Effective isolation distance for prevention of cassava virus infections in Uganda

  • F. Kasule
  • P. Wasswa
  • S.B. Mukasa
  • A. Okiror
  • A.W. Mwang’ombe
Keywords: Cassava brown streak disease, cassava mosaic disease


Cassava brown streak disease (CBSD) and cassava mosaic disease (CMD) are the major viral diseases of cassava in Uganda. Although isolation distance of “50 m” has been recommended by MAAIF in Uganda for prevention of virus infections in crops, the minimum isolation distance has not been verified for effectiveness in cassava. This study assessed the effective isolation distance for management of viral diseases in cassava. Virus-clean cassava cultivars (NASE 03, NASE 14 and NAROCASS 1) from farmers’ fields were used as field sourced (FS) planting materials. Tissue culture (TC) material of the same cultivars were sourced from the National Crops Resources Research Institute and Makerere University Agricultural Research Institute tissue culture laboratories.
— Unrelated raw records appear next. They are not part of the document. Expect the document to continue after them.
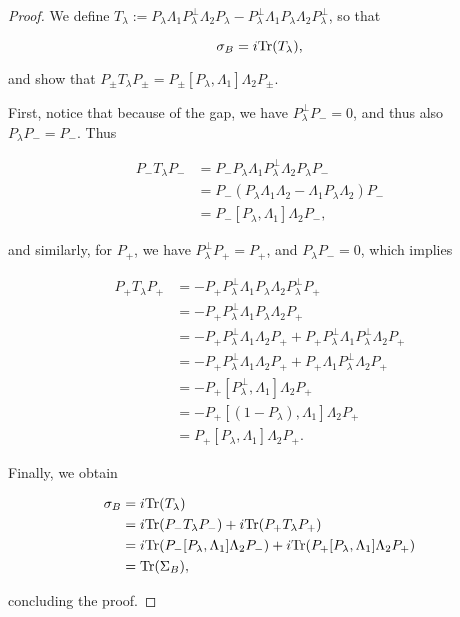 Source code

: \documentclass[12pt, letterpaper]{article}
\begin{document}
\begin{proof}
We define $T_\lambda := P_\lambda\Lambda_1 P_\lambda^\perp \Lambda_2P_\lambda -  P_\lambda^\perp \Lambda_1 P_\lambda\Lambda_2P_\lambda^\perp$, so that

\[\sigma_B = i\text{Tr}(T_\lambda),\]

and show that $P_\pm T_\lambda P_\pm = P_\pm [P_\lambda, \Lambda_1]\Lambda_2 P_\pm$. 

First, notice that because of the gap, we have $P_\lambda^\perp P_- = 0$, and thus also $P_\lambda P_- = P_-$. Thus

\[\begin{aligned}
P_- T_\lambda P_- &=  P_-P_\lambda \Lambda_1 P_\lambda^\perp \Lambda_2 P_\lambda P_-\\
&= P_-(P_\lambda\Lambda_1\Lambda_2 - \Lambda_1P_\lambda\Lambda_2)P_-\\
&= P_-[P_\lambda,\Lambda_1]\Lambda_2 P_-,
\end{aligned}\]

and similarly, for $P_+$, we have $P_\lambda^\perp P_+ = P_+$, and $P_\lambda P_- = 0$, which implies

\[\begin{aligned}
P_+ T_\lambda P_+ &=  -P_+P_\lambda^\perp \Lambda_1 P_\lambda \Lambda_2 P_\lambda^\perp P_+\\
&= -P_+P_\lambda^\perp\Lambda_1P_\lambda\Lambda_2P_+\\
&= -P_+P_\lambda^\perp\Lambda_1\Lambda_2P_+ + P_+P_\lambda^\perp\Lambda_1P_\lambda^\perp\Lambda_2P_+\\
&= -P_+P_\lambda^\perp\Lambda_1\Lambda_2P_+ + P_+\Lambda_1P_\lambda^\perp\Lambda_2P_+\\
&= -P_+[P_\lambda^\perp, \Lambda_1]\Lambda_2 P_+\\
&= -P_+[(1-P_\lambda), \Lambda_1]\Lambda_2 P_+\\
&= P_+[P_\lambda, \Lambda_1]\Lambda_2 P_+.
\end{aligned}\]

Finally, we obtain

\[\begin{aligned}
\sigma_B &= i\text{Tr}(T_\lambda) \\
&=  i\text{Tr}(P_-T_\lambda P_-) + i\text{Tr}(P_+T_\lambda P_+)\\
&= i\text{Tr}(P_-[P_\lambda,\Lambda_1]\Lambda_2 P_-) + i\text{Tr}(P_+[P_\lambda, \Lambda_1]\Lambda_2 P_+)\\
&= \text{Tr}(\Sigma_B),
\end{aligned}\]

concluding the proof.
\end{proof}
\end{document}
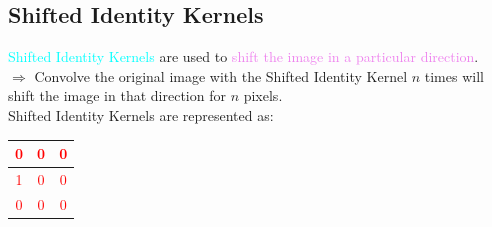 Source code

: \documentclass{book}
\begin{document}
\subsection{Shifted Identity Kernels}
\textcolor{cyan}{Shifted Identity Kernels} are used to \textcolor{violet}{shift the image in a particular direction}.\\
$\Rightarrow$ Convolve the original image with the Shifted Identity Kernel $n$ times will shift the image in that direction for $n$ pixels.\\
Shifted Identity Kernels are represented as:
\begin{center}
    \textcolor{red}{
    \begin{tabular}{|c|c|c|}
        \hline
        0 & 0 & 0 \\
        \hline
        1 & 0 & 0 \\
        \hline
        0 & 0 & 0 \\
        \hline
    \end{tabular}}
\end{center}
\end{document}
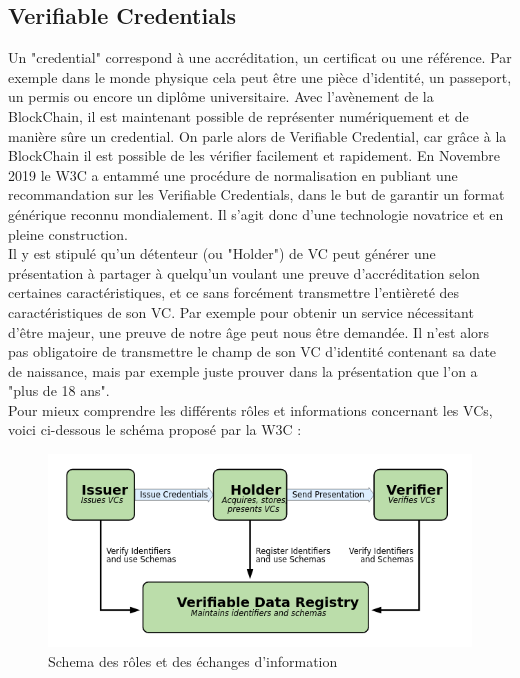 \documentclass[12pt, openany]{report}
\begin{document}
\subsection{Verifiable Credentials}
\noindent 
\begin{flushleft}
Un "credential" correspond à une accréditation, un certificat ou une référence. Par exemple dans le monde physique cela peut être une pièce d'identité, un passeport, un permis ou encore un diplôme universitaire. Avec l'avènement de la BlockChain, il est maintenant possible de représenter numériquement et de manière sûre un credential. On parle alors de Verifiable Credential, car grâce à la BlockChain il est possible de les vérifier facilement et rapidement. En Novembre 2019 le W3C a entammé une procédure de normalisation en publiant une recommandation sur les Verifiable Credentials, dans le but de garantir un format générique reconnu mondialement. Il s'agit donc d'une technologie novatrice et en pleine construction.\\
Il y est stipulé qu'un détenteur (ou "Holder") de VC peut générer une présentation à partager à quelqu'un voulant une preuve d'accréditation selon certaines caractéristiques, et ce sans forcément transmettre l'entièreté des caractéristiques de son VC. Par exemple pour obtenir un service nécessitant d'être majeur, une preuve de notre âge peut nous être demandée. Il n'est alors pas obligatoire de transmettre le champ de son VC d'identité contenant sa date de naissance, mais par exemple juste prouver dans la présentation que l'on a "plus de 18 ans".\\

Pour mieux comprendre les différents rôles et informations concernant les VCs, voici ci-dessous le schéma proposé par la W3C :\\
\begin{figure}[h]
\includegraphics[scale=0.5]{vc.png}
\centering
\caption{Schema des rôles et des échanges d'information}
\end{figure}


\end{flushleft}
\end{document}
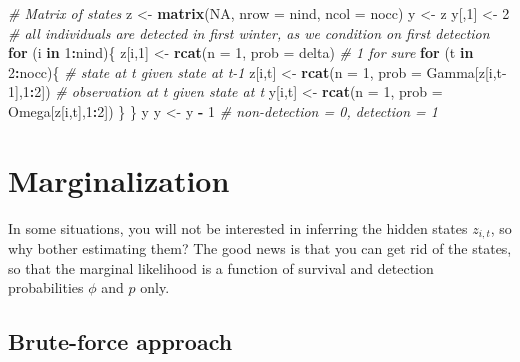 \documentclass[
  12pt,
]{krantz}
\newenvironment{Shaded}{\begin{snugshade}}{\end{snugshade}}
\newcommand{\AttributeTok}[1]{\textcolor[rgb]{0.13,0.29,0.53}{#1}}
\newcommand{\CommentTok}[1]{\textcolor[rgb]{0.56,0.35,0.01}{\textit{#1}}}
\newcommand{\ConstantTok}[1]{\textcolor[rgb]{0.56,0.35,0.01}{#1}}
\newcommand{\ControlFlowTok}[1]{\textcolor[rgb]{0.13,0.29,0.53}{\textbf{#1}}}
\newcommand{\DecValTok}[1]{\textcolor[rgb]{0.00,0.00,0.81}{#1}}
\newcommand{\FunctionTok}[1]{\textcolor[rgb]{0.13,0.29,0.53}{\textbf{#1}}}
\newcommand{\NormalTok}[1]{#1}
\newcommand{\OtherTok}[1]{\textcolor[rgb]{0.56,0.35,0.01}{#1}}
\newcommand{\SpecialCharTok}[1]{\textcolor[rgb]{0.81,0.36,0.00}{\textbf{#1}}}
\begin{document}
\begin{Shaded}
\begin{Highlighting}[]
\CommentTok{\# Matrix of states}
\NormalTok{z }\OtherTok{\textless{}{-}} \FunctionTok{matrix}\NormalTok{(}\ConstantTok{NA}\NormalTok{, }\AttributeTok{nrow =}\NormalTok{ nind, }\AttributeTok{ncol =}\NormalTok{ nocc)}
\NormalTok{y }\OtherTok{\textless{}{-}}\NormalTok{ z}
\NormalTok{y[,}\DecValTok{1}\NormalTok{] }\OtherTok{\textless{}{-}} \DecValTok{2} \CommentTok{\# all individuals are detected in first winter, as we condition on first detection}
\ControlFlowTok{for}\NormalTok{ (i }\ControlFlowTok{in} \DecValTok{1}\SpecialCharTok{:}\NormalTok{nind)\{}
\NormalTok{  z[i,}\DecValTok{1}\NormalTok{] }\OtherTok{\textless{}{-}} \FunctionTok{rcat}\NormalTok{(}\AttributeTok{n =} \DecValTok{1}\NormalTok{, }\AttributeTok{prob =}\NormalTok{ delta) }\CommentTok{\# 1 for sure}
  \ControlFlowTok{for}\NormalTok{ (t }\ControlFlowTok{in} \DecValTok{2}\SpecialCharTok{:}\NormalTok{nocc)\{}
    \CommentTok{\# state at t given state at t{-}1}
\NormalTok{    z[i,t] }\OtherTok{\textless{}{-}} \FunctionTok{rcat}\NormalTok{(}\AttributeTok{n =} \DecValTok{1}\NormalTok{, }\AttributeTok{prob =}\NormalTok{ Gamma[z[i,t}\DecValTok{{-}1}\NormalTok{],}\DecValTok{1}\SpecialCharTok{:}\DecValTok{2}\NormalTok{]) }
    \CommentTok{\# observation at t given state at t}
\NormalTok{    y[i,t] }\OtherTok{\textless{}{-}} \FunctionTok{rcat}\NormalTok{(}\AttributeTok{n =} \DecValTok{1}\NormalTok{, }\AttributeTok{prob =}\NormalTok{ Omega[z[i,t],}\DecValTok{1}\SpecialCharTok{:}\DecValTok{2}\NormalTok{]) }
\NormalTok{  \}}
\NormalTok{\}}
\NormalTok{y}
\NormalTok{y }\OtherTok{\textless{}{-}}\NormalTok{ y }\SpecialCharTok{{-}} \DecValTok{1} \CommentTok{\# non{-}detection = 0, detection = 1}
\end{Highlighting}
\end{Shaded}

\section{Marginalization}\label{marginalization}

In some situations, you will not be interested in inferring the hidden states \(z_{i,t}\), so why bother estimating them? The good news is that you can get rid of the states, so that the marginal likelihood is a function of survival and detection probabilities \(\phi\) and \(p\) only.

\subsection{Brute-force approach}\label{brute-force-approach}
\end{document}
Both FS and TC materials were tested at isolation distances of 50, 100, 150 and 250 m for virus prevention. The experiment was laid out in a randomised complete block design and was run for 12 months after planting (MAP). Mean CBSD/CMD prevalence significantly varied (P<0.05) among isolation distances in both FS and TC plants, and the 250 m isolation distance was the most effective in reducing disease prevalence. Across cultivars and planting material category at 12 MAP, the 50 m isolation distance had the highest foliar incidence for CBSD (29.2%) and CMD (16.1%); while severity for CBSD was 1.4 and 1.2 for CMD. At 250 m, all FS and TC plants had CBSD/CMD severity of 1.0 and 0% incidence. These results show that 250 m isolation distance can provide an option to disseminate popular, but CBSD/CMD susceptible cassava cultivars thereby manage CBSD/CMD.